Abstract

CORRELATION APPROACHES OF FATTY ACID BINDING PROTEINS AND MYOCARDIAL INFARCTION

*Prof. Dr. Badmanaban Ramalingam, Dr. Bharat Mishra, Prof. Dr. Dhrubo Jyoti Sen, Manu Jose and Fels Saju

Abstract

Fatty acid-binding proteins (FABPs) are small cytoplasmic proteins that are abundantly expressed in tissues with an active fatty acid metabolism, such as the heart and liver, with their primary function being the facilitation of intracellular long-chain fatty acid transport. Nine distinct types of the FABP family have been identified, with Heart-type FABP (H-FABP) being the most widely studied, largely due to the fact that it is found in abundance in the cardiomyocytes.
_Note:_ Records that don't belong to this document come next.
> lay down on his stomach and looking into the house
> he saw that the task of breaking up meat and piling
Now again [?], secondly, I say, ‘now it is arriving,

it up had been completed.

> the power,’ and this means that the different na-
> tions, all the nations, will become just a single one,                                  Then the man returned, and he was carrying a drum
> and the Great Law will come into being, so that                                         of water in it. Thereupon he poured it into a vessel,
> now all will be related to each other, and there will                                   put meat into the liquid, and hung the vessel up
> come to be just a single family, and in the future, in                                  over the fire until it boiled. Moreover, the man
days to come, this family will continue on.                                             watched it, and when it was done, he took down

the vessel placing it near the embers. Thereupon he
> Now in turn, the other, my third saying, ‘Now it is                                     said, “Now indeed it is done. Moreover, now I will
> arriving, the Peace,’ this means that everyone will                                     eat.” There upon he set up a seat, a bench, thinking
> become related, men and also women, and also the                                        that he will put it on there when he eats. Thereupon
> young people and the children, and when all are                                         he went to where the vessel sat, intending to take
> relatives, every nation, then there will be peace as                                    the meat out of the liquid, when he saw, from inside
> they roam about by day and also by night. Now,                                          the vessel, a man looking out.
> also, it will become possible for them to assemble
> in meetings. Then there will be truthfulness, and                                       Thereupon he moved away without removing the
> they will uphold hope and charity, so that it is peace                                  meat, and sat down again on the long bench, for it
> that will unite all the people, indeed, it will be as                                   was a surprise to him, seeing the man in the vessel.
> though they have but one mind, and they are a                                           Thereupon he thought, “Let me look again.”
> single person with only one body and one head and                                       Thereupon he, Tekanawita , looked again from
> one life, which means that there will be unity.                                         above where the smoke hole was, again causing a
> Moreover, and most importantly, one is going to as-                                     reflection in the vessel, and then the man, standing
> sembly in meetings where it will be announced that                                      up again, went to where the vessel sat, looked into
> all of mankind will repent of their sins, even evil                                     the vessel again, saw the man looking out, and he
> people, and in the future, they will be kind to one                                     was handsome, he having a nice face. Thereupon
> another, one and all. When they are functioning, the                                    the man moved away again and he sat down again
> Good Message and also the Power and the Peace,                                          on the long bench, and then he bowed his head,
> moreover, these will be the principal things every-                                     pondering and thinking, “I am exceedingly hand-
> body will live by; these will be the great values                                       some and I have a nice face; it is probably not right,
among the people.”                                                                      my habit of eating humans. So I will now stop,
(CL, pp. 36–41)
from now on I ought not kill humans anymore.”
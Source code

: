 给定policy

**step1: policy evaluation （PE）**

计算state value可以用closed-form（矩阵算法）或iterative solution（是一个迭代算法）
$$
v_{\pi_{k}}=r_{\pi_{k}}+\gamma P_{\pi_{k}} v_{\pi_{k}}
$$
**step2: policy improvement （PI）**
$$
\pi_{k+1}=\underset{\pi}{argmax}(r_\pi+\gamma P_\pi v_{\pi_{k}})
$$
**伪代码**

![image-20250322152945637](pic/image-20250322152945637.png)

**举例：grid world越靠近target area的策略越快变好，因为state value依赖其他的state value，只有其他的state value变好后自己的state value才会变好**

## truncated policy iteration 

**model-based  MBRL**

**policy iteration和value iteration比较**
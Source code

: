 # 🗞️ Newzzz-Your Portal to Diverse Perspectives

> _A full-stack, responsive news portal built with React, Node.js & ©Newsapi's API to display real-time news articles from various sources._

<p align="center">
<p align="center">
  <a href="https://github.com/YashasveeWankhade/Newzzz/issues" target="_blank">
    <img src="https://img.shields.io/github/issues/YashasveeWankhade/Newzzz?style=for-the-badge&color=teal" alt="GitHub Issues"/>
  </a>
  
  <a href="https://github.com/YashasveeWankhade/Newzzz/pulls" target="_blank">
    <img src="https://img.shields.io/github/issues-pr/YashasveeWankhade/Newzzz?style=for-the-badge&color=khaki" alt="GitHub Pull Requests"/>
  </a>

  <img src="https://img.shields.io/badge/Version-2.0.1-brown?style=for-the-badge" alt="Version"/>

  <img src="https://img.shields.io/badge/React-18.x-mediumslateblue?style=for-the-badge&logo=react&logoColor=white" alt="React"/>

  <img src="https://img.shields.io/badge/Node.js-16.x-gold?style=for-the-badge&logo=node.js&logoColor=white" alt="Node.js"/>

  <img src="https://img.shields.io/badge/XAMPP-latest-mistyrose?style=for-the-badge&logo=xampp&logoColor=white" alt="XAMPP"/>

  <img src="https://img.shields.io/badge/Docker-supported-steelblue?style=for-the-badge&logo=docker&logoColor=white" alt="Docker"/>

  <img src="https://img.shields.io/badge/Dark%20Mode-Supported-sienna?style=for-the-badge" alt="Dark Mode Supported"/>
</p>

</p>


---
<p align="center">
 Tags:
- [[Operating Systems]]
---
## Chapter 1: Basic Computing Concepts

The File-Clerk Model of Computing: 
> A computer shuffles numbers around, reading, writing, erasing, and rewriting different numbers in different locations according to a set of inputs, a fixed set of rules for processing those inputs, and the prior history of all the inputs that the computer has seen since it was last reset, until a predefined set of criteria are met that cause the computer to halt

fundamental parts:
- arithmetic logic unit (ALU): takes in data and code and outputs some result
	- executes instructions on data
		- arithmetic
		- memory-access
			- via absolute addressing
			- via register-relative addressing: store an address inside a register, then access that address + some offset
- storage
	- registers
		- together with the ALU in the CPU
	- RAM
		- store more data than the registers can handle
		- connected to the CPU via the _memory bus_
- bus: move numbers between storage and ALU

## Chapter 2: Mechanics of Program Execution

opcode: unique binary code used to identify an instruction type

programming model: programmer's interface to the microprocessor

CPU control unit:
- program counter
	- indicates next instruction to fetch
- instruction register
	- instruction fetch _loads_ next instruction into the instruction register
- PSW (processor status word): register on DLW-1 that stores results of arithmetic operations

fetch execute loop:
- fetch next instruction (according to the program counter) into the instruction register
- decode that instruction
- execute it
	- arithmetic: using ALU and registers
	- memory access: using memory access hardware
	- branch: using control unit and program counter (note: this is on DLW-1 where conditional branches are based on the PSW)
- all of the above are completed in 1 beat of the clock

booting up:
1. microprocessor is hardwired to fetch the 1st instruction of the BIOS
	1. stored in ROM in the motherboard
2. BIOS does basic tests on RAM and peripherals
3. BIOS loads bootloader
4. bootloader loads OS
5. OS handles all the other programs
The combination of their low molecular weight and cytoplasmic location means that H-FABP proteins are released very rapidly following Acute Myocardial Infarction (AMI). Fatty acid-binding proteins (FABPs) are members of the intracellular lipid-binding protein (iLBP) family and are involved in reversibly binding intracellular hydrophobic ligands and trafficking them throughout cellular compartments, including the peroxisomes, mitochondria, endoplasmic reticulum and nucleus. FABPs are small, structurally conserved cytosolic proteins consisting of a water-filled, interior-binding pocket surrounded by ten anti parallel β sheets, forming a β barrel. At the superior surface, two α-helices cap the pocket and are thought to regulate binding. FABPs have broad specificity, including the ability to bind long-chain (C16-C20) fatty acids, eicosanoids, bile salts and peroxisome proliferators. FABPs demonstrate strong evolutionary conservation and are present in a spectrum of species including Drosophila melanogaster, Caenorhabditis elegans, mouse and human. The human genome consists of nine putatively functional protein-coding FABP genes. The most recently identified family member, FABP12, has been less studied.

Keywords: FABP, AMI, myocardial infarction, intracellular lipid-binding proteins, uptake and trafficking of lipids, metabolic diseases, human genome.